Novel NVM technologies may improve performance by lowering latency, but may require ancillary challenges to be properly used or harness the lower latency and/or higher throughput. Any integration with these novel NVM technologies must overcome these ancillary challenges, while managing the lower latency and/or higher throughput of the device.
Various embodiments of the invention are disclosed in the following detailed description and the accompanying drawings.
The invention can be implemented in numerous ways, including as a process; an apparatus; a system; a composition of matter; a computer program product embodied on a computer readable storage medium; and/or a processor, such as a processor configured to execute instructions stored on and/or provided by a memory coupled to the processor. In this specification, these implementations, or any other form that the invention may take, may be referred to as techniques. In general, the order of the steps of disclosed processes may be altered within the scope of the invention. Unless stated otherwise, a component such as a processor or a memory described as being configured to perform a task may be implemented as a general component that is temporarily configured to perform the task at a given time or a specific component that is manufactured to perform the task. As used herein, the term ‘processor’ refers to one or more devices, circuits, and/or processing cores configured to process data, such as computer program instructions.
A detailed description of one or more embodiments of the invention is provided below along with accompanying figures that illustrate the principles of the invention. The invention is described in connection with such embodiments, but the invention is not limited to any embodiment. The scope of the invention is limited only by the claims and the invention encompasses numerous alternatives, modifications and equivalents. Numerous specific details are set forth in the following description in order to provide a thorough understanding of the invention.
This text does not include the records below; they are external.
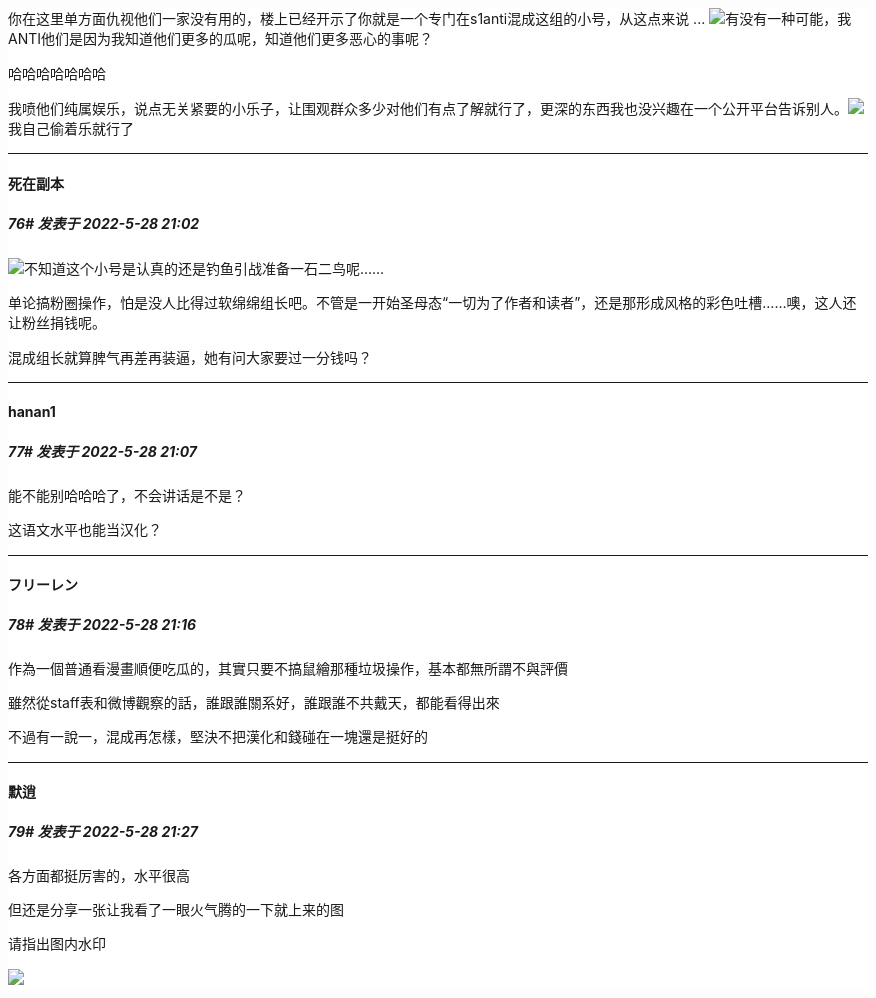 你在这里单方面仇视他们一家没有用的，楼上已经开示了你就是一个专门在s1anti混成这组的小号，从这点来说 ...</blockquote>
<img src="https://static.saraba1st.com/image/smiley/face2017/067.png" referrerpolicy="no-referrer">有没有一种可能，我ANTI他们是因为我知道他们更多的瓜呢，知道他们更多恶心的事呢？

哈哈哈哈哈哈哈

我喷他们纯属娱乐，说点无关紧要的小乐子，让围观群众多少对他们有点了解就行了，更深的东西我也没兴趣在一个公开平台告诉别人。<img src="https://static.saraba1st.com/image/smiley/face2017/066.png" referrerpolicy="no-referrer">我自己偷着乐就行了



*****

####  死在副本  
##### 76#       发表于 2022-5-28 21:02

<img src="https://static.saraba1st.com/image/smiley/face2017/001.png" referrerpolicy="no-referrer">不知道这个小号是认真的还是钓鱼引战准备一石二鸟呢……

单论搞粉圈操作，怕是没人比得过软绵绵组长吧。不管是一开始圣母态“一切为了作者和读者”，还是那形成风格的彩色吐槽……噢，这人还让粉丝捐钱呢。

混成组长就算脾气再差再装逼，她有问大家要过一分钱吗？



*****

####  hanan1  
##### 77#       发表于 2022-5-28 21:07

能不能别哈哈哈了，不会讲话是不是？

这语文水平也能当汉化？



*****

####  フリーレン  
##### 78#       发表于 2022-5-28 21:16

作為一個普通看漫畫順便吃瓜的，其實只要不搞鼠繪那種垃圾操作，基本都無所謂不與評價

雖然從staff表和微博觀察的話，誰跟誰關系好，誰跟誰不共戴天，都能看得出來

不過有一說一，混成再怎樣，堅決不把漢化和錢碰在一塊還是挺好的



*****

####  默逍  
##### 79#       发表于 2022-5-28 21:27

各方面都挺厉害的，水平很高

但还是分享一张让我看了一眼火气腾的一下就上来的图

请指出图内水印

<img src="https://img.saraba1st.com/forum/202205/28/212646m6rk7oamampt3oqr.png" referrerpolicy="no-referrer">
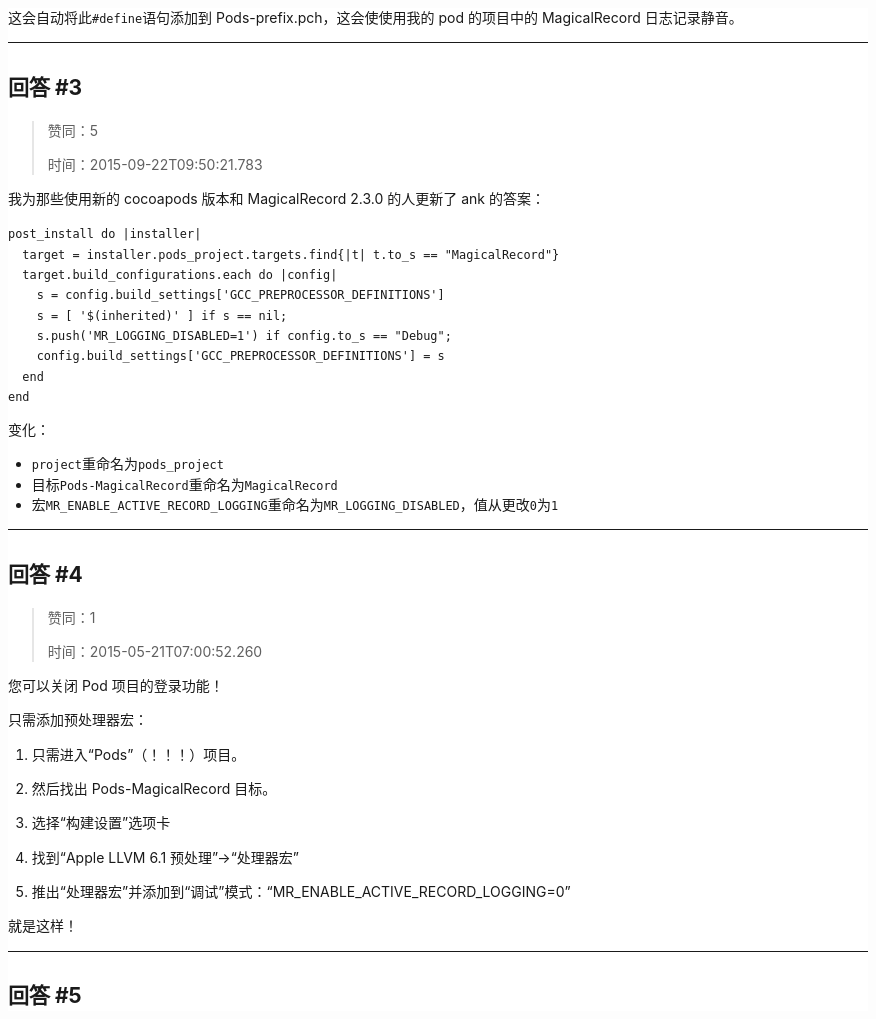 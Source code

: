 这会自动将此`#define`语句添加到 Pods-prefix.pch，这会使使用我的 pod 的项目中的 MagicalRecord 日志记录静音。

* * *

## 回答 #3

> 赞同：5
> 
> 时间：2015-09-22T09:50:21.783

我为那些使用新的 cocoapods 版本和 MagicalRecord 2.3.0 的人更新了 ank 的答案：

```
post_install do |installer|
  target = installer.pods_project.targets.find{|t| t.to_s == "MagicalRecord"}
  target.build_configurations.each do |config|
    s = config.build_settings['GCC_PREPROCESSOR_DEFINITIONS']
    s = [ '$(inherited)' ] if s == nil;
    s.push('MR_LOGGING_DISABLED=1') if config.to_s == "Debug";
    config.build_settings['GCC_PREPROCESSOR_DEFINITIONS'] = s
  end
end 
```

变化：

*   `project`重命名为`pods_project`
*   目标`Pods-MagicalRecord`重命名为`MagicalRecord`
*   宏`MR_ENABLE_ACTIVE_RECORD_LOGGING`重命名为`MR_LOGGING_DISABLED`，值从更改`0`为`1`

* * *

## 回答 #4

> 赞同：1
> 
> 时间：2015-05-21T07:00:52.260

您可以关闭 Pod 项目的登录功能！

只需添加预处理器宏：

1.  只需进入“Pods”（！！！）项目。

2.  然后找出 Pods-MagicalRecord 目标。

3.  选择“构建设置”选项卡

4.  找到“Apple LLVM 6.1 预处理”->“处理器宏”

5.  推出“处理器宏”并添加到“调试”模式：“MR_ENABLE_ACTIVE_RECORD_LOGGING=0”

就是这样！

* * *

## 回答 #5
These details are provided for the purpose of example and the invention may be practiced according to the claims without some or all of these specific details. For the purpose of clarity, technical material that is known in the technical fields related to the invention has not been described in detail so that the invention is not unnecessarily obscured.
Using an field programmable gate array (FPGA) for integration with a lower latency NVM is disclosed. An FPGA is a gate array device that may be programmed “in the field”, after the gate array device has been manufactured. This is useful for integration with emerging technologies as an FPGA has the ability to reprogram once deployed. The utility of being able to do that with respect to emerging NVM device technologies is high: Emerging NVM technologies may not be fully or precisely characterized and/or the characteristics of which may change through and after development and integration design.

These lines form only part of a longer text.